On 2024-09-07 7:37 p.m., Jeff Newmiller wrote:> I tried it on R 4.4.1 on Linux Mint 21.3 just before I posted it, and I
just tried it on R 3.4.2 on Ubuntu 16.04 and R 4.3.2 on Windows 11 just now and
it works on all of them.
>
> I don't have a big-endian machine to test on, but the Unicode spec says
to honor the BOM and if there isn't one to assume that it is big-endian
data. But in this case there is a BOM so your machine has a buggy decoder?

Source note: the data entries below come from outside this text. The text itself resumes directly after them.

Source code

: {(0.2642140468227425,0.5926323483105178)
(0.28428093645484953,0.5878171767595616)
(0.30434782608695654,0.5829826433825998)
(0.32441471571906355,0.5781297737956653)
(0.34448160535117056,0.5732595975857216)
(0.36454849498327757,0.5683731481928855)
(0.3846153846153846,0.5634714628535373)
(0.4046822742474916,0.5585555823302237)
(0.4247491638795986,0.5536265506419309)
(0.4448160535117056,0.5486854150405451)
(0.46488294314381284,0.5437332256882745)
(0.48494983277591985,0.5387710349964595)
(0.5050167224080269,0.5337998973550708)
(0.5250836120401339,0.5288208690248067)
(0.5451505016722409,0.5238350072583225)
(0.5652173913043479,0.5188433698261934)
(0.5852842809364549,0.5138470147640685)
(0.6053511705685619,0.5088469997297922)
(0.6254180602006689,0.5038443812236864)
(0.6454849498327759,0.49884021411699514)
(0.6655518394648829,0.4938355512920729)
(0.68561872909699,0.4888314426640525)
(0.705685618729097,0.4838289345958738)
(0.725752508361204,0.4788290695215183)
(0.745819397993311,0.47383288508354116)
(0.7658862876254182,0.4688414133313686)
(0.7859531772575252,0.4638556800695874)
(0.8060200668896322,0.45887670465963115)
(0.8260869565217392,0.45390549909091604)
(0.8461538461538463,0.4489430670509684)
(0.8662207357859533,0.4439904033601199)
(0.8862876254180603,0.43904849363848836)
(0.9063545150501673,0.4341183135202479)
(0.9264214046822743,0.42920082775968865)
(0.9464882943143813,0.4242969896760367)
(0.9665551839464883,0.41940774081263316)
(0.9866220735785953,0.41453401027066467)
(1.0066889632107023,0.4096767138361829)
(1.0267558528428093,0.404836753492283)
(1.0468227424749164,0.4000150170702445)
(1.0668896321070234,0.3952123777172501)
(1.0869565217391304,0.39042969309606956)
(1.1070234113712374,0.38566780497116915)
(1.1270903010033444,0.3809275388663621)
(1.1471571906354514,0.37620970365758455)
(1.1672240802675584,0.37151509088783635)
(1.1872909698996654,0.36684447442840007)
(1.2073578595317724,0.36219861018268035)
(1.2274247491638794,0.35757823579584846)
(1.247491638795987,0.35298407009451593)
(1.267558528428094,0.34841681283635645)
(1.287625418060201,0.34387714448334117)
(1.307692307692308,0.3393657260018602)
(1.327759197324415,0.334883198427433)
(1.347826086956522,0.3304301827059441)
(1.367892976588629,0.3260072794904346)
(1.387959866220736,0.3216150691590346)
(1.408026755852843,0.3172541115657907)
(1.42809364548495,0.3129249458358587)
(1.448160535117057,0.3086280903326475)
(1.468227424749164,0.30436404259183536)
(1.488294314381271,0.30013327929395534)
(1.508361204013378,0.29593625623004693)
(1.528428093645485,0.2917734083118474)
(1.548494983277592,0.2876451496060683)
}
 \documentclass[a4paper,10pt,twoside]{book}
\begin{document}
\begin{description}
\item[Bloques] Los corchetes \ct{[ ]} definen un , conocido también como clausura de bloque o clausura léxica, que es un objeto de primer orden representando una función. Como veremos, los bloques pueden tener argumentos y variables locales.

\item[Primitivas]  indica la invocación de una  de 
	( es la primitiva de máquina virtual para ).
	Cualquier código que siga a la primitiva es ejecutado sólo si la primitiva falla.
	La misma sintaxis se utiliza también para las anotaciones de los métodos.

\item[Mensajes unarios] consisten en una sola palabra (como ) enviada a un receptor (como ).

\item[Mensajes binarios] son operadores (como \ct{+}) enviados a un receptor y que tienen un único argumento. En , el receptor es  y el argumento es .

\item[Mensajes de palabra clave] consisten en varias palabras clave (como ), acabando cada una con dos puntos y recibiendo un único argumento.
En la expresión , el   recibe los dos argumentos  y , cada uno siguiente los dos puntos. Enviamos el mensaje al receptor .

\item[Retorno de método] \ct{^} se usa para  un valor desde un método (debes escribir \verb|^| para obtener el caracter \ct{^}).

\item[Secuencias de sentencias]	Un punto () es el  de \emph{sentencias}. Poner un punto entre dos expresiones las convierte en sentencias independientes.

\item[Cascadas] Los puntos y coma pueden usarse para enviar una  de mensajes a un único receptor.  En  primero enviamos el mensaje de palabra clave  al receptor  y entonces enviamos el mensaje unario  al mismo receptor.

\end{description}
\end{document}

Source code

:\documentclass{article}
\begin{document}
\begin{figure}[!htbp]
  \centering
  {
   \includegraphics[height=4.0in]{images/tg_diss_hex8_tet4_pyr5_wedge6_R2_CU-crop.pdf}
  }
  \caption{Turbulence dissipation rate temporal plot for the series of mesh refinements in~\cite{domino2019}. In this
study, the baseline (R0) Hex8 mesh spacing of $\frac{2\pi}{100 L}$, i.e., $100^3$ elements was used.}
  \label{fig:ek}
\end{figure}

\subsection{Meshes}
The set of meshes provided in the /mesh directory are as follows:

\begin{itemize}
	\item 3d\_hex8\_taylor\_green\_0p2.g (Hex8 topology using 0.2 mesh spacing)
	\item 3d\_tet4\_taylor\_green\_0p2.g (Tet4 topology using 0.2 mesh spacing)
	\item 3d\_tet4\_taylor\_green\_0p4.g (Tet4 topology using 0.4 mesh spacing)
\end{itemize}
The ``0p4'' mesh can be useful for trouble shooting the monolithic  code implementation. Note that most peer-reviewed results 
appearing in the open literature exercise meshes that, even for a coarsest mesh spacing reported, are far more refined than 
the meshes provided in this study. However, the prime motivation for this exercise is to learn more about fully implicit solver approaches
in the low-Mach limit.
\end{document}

Sounds like it! I did it on a Mac running R 4.4.1.
Duncan Murdoch
>
> On September 7, 2024 2:43:24 PM PDT, Duncan Murdoch <murdoch.duncan at
gmail.com> wrote:
>> On 2024-09-07 4:52 p.m., Jeff Newmiller via R-help wrote:
>>> When you specify LE in the encoding type, you are logically telling
the decoder that you know the two-byte pairs are in little-endian order... which
could override whatever the byte-order-mark was indicating. If the BOM indicated
big-endian then the file decoding would break. If there is a BOM, don't
override it unless you have to (e.g. for a wrong BOM)... leave off the LE unless
you really need it.
>>
>> That sounds like good advice, but it doesn't work:
>>
>>> read.delim(
>> +
'https://online.stat.psu.edu/onlinecourses/sites/stat501/files
/ch15/employee.txt',
>> + fileEncoding = "UTF-16"
>> + )
>> [1] time
>>
>>
>>
>>
>>
>>
>>
>>
>>
>>
>>
>>
>>
>> [2]
vendor.?????........??........?.??........?.??.?..?.....?..?..?...?.?..?..?...?.??....?...?.??.
>>
>> and so on.
>>>
>>> On September 7, 2024 1:22:23 PM PDT, Enrico Schumann <es at
enricoschumann.net> wrote:
>>>> On Sun, 08 Sep 2024, Christofer Bogaso writes:
>>>>
>>>>> Hi,
>>>>>
>>>>> I am trying to the data from
>>>>>
https://online.stat.psu.edu/onlinecourses/sites/stat501/files/ch15/employee.txt
>>>>> without any success. Below is the error I am getting:
>>>>>
>>>>>>
read.delim('https://online.stat.psu.edu/onlinecourses/sites/stat501/files/ch15/employee.txt')
>>>>>
>>>>> Error in make.names(col.names, unique = TRUE) :
>>>>>
>>>>> invalid multibyte string at
'<ff><fe>t'
>>>>>
>>>>> In addition: Warning messages:
>>>>>
>>>>> 1: In read.table(file = file, header = header, sep = sep,
quote = quote, :
>>>>>
>>>>> line 1 appears to contain embedded nulls
>>>>>
>>>>> 2: In read.table(file = file, header = header, sep = sep,
quote = quote, :
>>>>>
>>>>> line 2 appears to contain embedded nulls
>>>>>
>>>>> 3: In read.table(file = file, header = header, sep = sep,
quote = quote, :
>>>>>
>>>>> line 3 appears to contain embedded nulls
>>>>>
>>>>> 4: In read.table(file = file, header = header, sep = sep,
quote = quote, :
>>>>>
>>>>> line 4 appears to contain embedded nulls
>>>>>
>>>>> 5: In read.table(file = file, header = header, sep = sep,
quote = quote, :
>>>>>
>>>>> line 5 appears to contain embedded nulls
>>>>>
>>>>> Is there any way to read this data directly onto R?
>>>>>
>>>>> Thanks for your time
>>>>>
>>>>
>>>> The <ff><fe> looks like a byte-order mark
>>>> (https://en.wikipedia.org/wiki/Byte_order_mark).
>>>> Try this:
>>>>
>>>> fn <-
file('https://online.stat.psu.edu/onlinecourses/sites/stat501/files/ch15/employee.txt',
>>>> encoding = "UTF-16LE")
>>>> read.delim(fn)
>>>>
>>>
>>
>